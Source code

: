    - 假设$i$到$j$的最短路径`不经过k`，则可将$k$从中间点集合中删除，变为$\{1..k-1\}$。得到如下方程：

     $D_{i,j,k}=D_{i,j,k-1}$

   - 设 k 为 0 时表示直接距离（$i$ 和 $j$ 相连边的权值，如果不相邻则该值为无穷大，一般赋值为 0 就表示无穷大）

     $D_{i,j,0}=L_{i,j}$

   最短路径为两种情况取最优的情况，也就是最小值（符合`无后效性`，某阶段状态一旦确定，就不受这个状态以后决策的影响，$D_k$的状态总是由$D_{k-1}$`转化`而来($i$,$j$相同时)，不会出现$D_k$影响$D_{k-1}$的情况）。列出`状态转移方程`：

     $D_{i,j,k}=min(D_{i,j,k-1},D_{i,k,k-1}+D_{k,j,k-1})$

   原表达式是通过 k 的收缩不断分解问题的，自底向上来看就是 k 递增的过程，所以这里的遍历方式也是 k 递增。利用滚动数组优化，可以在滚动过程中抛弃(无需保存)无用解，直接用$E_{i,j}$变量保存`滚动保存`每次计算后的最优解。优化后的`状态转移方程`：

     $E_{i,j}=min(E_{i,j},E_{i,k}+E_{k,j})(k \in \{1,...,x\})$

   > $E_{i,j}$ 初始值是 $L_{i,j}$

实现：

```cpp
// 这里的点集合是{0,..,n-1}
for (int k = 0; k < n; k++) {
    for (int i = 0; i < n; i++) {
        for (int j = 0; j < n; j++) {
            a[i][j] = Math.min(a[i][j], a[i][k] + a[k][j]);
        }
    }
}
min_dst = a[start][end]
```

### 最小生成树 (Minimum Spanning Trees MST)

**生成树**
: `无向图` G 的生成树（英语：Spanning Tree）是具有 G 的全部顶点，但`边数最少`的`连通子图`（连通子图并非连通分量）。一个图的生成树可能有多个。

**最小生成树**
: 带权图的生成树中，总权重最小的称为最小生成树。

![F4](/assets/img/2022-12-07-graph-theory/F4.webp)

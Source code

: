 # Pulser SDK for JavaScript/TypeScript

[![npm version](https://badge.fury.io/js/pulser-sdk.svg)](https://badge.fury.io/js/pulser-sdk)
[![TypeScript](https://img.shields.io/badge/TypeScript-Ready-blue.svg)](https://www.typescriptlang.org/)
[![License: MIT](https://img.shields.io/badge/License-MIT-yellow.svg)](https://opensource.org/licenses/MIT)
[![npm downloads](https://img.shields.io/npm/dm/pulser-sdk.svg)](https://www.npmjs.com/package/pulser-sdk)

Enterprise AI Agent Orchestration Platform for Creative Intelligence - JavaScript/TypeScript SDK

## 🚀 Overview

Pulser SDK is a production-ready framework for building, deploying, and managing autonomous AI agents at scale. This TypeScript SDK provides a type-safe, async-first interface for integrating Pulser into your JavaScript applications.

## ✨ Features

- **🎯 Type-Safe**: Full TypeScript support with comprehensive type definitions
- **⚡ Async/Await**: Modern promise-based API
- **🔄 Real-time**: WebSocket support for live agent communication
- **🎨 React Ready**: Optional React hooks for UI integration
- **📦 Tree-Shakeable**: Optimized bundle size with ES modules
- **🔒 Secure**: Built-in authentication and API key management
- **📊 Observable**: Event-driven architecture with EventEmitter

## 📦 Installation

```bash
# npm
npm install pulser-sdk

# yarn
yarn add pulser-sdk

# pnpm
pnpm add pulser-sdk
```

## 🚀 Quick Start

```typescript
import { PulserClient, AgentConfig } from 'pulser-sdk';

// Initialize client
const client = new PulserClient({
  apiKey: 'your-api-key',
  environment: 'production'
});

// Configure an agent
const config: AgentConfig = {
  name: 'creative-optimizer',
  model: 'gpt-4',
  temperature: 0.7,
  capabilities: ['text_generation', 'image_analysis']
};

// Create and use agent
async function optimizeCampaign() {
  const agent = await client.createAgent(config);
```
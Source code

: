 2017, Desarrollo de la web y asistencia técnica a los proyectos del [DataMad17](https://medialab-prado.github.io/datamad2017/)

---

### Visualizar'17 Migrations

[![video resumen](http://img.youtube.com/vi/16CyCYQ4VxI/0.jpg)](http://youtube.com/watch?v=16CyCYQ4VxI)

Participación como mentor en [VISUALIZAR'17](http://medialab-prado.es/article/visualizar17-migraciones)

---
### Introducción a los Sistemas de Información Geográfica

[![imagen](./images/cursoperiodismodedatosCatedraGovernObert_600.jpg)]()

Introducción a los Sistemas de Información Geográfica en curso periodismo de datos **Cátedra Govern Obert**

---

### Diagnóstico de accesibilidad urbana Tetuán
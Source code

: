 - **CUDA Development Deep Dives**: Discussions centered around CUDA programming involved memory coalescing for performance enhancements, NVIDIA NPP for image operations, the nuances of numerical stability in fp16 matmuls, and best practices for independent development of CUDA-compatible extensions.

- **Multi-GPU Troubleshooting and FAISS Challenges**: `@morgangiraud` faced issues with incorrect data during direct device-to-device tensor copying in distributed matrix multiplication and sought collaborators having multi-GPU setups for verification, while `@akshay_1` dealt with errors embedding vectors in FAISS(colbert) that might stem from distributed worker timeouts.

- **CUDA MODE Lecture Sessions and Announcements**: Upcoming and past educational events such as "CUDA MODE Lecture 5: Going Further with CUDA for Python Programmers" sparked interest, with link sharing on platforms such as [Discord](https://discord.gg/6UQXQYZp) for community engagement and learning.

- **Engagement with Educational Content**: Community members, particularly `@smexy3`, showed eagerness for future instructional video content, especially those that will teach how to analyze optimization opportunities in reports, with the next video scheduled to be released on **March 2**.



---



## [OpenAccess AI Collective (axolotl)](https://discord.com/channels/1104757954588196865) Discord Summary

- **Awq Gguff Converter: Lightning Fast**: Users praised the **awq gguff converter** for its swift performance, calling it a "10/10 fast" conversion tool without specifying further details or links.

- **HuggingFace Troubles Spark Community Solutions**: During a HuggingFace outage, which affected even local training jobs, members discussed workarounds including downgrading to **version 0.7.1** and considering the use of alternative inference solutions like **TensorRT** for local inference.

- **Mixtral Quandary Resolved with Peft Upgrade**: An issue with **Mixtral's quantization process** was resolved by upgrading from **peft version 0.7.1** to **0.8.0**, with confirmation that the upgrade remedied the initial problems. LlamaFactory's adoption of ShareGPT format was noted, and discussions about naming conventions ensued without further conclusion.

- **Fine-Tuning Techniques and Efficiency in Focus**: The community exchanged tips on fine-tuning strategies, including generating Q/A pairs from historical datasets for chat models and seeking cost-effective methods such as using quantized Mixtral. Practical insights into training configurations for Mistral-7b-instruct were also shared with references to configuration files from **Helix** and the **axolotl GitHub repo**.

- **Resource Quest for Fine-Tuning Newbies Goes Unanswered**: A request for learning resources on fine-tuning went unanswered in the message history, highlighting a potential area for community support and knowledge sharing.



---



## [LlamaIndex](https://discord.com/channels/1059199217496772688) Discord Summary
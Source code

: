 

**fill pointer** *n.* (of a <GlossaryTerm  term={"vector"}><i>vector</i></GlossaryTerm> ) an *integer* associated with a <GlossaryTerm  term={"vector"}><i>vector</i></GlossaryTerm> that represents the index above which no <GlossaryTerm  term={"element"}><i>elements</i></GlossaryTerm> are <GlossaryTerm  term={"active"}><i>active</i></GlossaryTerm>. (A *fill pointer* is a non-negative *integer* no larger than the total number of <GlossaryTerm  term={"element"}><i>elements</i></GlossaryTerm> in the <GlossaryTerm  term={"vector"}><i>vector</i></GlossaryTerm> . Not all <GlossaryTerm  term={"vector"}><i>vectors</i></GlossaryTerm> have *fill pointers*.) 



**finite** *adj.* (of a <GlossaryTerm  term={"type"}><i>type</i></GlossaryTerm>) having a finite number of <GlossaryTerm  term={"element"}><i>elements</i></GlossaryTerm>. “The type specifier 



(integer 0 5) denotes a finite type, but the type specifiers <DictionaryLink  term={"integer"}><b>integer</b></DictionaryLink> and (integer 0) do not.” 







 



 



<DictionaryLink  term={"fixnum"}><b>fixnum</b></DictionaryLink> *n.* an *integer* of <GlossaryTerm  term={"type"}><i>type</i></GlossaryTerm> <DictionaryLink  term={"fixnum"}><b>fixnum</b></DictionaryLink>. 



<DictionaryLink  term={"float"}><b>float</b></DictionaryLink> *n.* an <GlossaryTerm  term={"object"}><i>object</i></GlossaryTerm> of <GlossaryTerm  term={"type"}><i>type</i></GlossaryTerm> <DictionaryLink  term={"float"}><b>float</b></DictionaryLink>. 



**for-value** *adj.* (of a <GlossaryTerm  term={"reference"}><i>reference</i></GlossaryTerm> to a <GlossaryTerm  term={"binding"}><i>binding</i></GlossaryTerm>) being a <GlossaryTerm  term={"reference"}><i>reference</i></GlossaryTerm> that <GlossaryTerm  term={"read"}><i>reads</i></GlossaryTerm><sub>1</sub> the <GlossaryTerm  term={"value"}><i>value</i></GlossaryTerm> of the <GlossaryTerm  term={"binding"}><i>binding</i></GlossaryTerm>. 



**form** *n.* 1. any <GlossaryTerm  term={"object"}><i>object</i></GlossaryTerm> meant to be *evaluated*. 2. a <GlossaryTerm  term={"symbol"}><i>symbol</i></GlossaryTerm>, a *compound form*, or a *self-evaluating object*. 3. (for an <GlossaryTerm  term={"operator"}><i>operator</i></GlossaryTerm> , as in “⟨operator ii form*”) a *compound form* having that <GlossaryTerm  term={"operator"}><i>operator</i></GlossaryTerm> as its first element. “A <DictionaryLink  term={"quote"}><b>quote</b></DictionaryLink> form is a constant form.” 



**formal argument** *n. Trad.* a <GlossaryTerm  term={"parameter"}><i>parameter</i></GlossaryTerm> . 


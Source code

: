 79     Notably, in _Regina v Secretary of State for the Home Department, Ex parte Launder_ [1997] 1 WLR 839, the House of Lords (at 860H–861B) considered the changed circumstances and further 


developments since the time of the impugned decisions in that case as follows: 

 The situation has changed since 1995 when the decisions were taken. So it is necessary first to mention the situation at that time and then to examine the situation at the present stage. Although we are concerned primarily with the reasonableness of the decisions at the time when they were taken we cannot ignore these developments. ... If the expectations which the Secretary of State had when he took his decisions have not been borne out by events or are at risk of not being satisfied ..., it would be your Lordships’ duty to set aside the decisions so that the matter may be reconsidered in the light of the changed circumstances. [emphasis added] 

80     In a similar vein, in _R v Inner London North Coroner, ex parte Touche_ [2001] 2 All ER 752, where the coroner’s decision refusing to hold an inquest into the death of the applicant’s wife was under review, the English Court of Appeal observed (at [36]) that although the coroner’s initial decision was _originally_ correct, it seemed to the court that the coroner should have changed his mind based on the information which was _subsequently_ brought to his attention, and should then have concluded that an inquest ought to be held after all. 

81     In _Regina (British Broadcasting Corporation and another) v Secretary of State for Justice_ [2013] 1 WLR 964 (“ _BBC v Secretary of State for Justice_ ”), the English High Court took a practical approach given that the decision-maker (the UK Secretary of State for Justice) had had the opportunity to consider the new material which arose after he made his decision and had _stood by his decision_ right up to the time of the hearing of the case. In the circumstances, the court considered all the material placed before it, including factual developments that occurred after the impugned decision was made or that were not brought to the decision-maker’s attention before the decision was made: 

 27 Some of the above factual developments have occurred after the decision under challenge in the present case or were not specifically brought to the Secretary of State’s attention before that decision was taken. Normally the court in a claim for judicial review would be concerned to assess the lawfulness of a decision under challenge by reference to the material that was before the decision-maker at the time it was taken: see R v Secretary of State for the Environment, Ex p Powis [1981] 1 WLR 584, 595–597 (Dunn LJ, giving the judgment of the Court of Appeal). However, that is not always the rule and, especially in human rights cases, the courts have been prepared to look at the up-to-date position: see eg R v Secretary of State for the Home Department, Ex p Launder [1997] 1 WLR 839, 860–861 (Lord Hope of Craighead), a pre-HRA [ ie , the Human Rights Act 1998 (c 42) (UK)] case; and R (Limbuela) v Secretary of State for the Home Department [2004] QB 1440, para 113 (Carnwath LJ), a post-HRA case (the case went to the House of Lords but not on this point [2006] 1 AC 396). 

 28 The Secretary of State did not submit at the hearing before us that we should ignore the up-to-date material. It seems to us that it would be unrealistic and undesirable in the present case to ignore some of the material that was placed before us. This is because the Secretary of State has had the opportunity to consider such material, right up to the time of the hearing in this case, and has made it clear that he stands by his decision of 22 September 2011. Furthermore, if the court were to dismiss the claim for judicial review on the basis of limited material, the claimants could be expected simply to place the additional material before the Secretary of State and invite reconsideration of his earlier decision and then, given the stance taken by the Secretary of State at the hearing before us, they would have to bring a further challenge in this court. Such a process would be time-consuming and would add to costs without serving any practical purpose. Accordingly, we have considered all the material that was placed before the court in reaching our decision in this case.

########################################

**Aim of the task:**
Among the entries above, the lines between the ones containing "- **🔄 Real-time**: WebSocket" and "- **Multi-GPU Troubleshooting", inclusive, are to be transcribed exactly. No other line is to be given.

**Task answer:**
- **🔄 Real-time**: WebSocket support for live agent communication
- **🎨 React Ready**: Optional React hooks for UI integration
- **📦 Tree-Shakeable**: Optimized bundle size with ES modules
- **🔒 Secure**: Built-in authentication and API key management
- **📊 Observable**: Event-driven architecture with EventEmitter

## 📦 Installation

```bash
# npm
npm install pulser-sdk

# yarn
yarn add pulser-sdk

# pnpm
pnpm add pulser-sdk
```

## 🚀 Quick Start

```typescript
import { PulserClient, AgentConfig } from 'pulser-sdk';

// Initialize client
const client = new PulserClient({
  apiKey: 'your-api-key',
  environment: 'production'
});

// Configure an agent
const config: AgentConfig = {
  name: 'creative-optimizer',
  model: 'gpt-4',
  temperature: 0.7,
  capabilities: ['text_generation', 'image_analysis']
};

// Create and use agent
async function optimizeCampaign() {
  const agent = await client.createAgent(config);
```
Source code

: 2017, Desarrollo de la web y asistencia técnica a los proyectos del [DataMad17](https://medialab-prado.github.io/datamad2017/)

---

### Visualizar'17 Migrations

[![video resumen](http://img.youtube.com/vi/16CyCYQ4VxI/0.jpg)](http://youtube.com/watch?v=16CyCYQ4VxI)

Participación como mentor en [VISUALIZAR'17](http://medialab-prado.es/article/visualizar17-migraciones)

---
### Introducción a los Sistemas de Información Geográfica

[![imagen](./images/cursoperiodismodedatosCatedraGovernObert_600.jpg)]()

Introducción a los Sistemas de Información Geográfica en curso periodismo de datos **Cátedra Govern Obert**

---

### Diagnóstico de accesibilidad urbana Tetuán
Source code

: - **CUDA Development Deep Dives**: Discussions centered around CUDA programming involved memory coalescing for performance enhancements, NVIDIA NPP for image operations, the nuances of numerical stability in fp16 matmuls, and best practices for independent development of CUDA-compatible extensions.

- **Multi-GPU Troubleshooting and FAISS Challenges**: `@morgangiraud` faced issues with incorrect data during direct device-to-device tensor copying in distributed matrix multiplication and sought collaborators having multi-GPU setups for verification, while `@akshay_1` dealt with errors embedding vectors in FAISS(colbert) that might stem from distributed worker timeouts.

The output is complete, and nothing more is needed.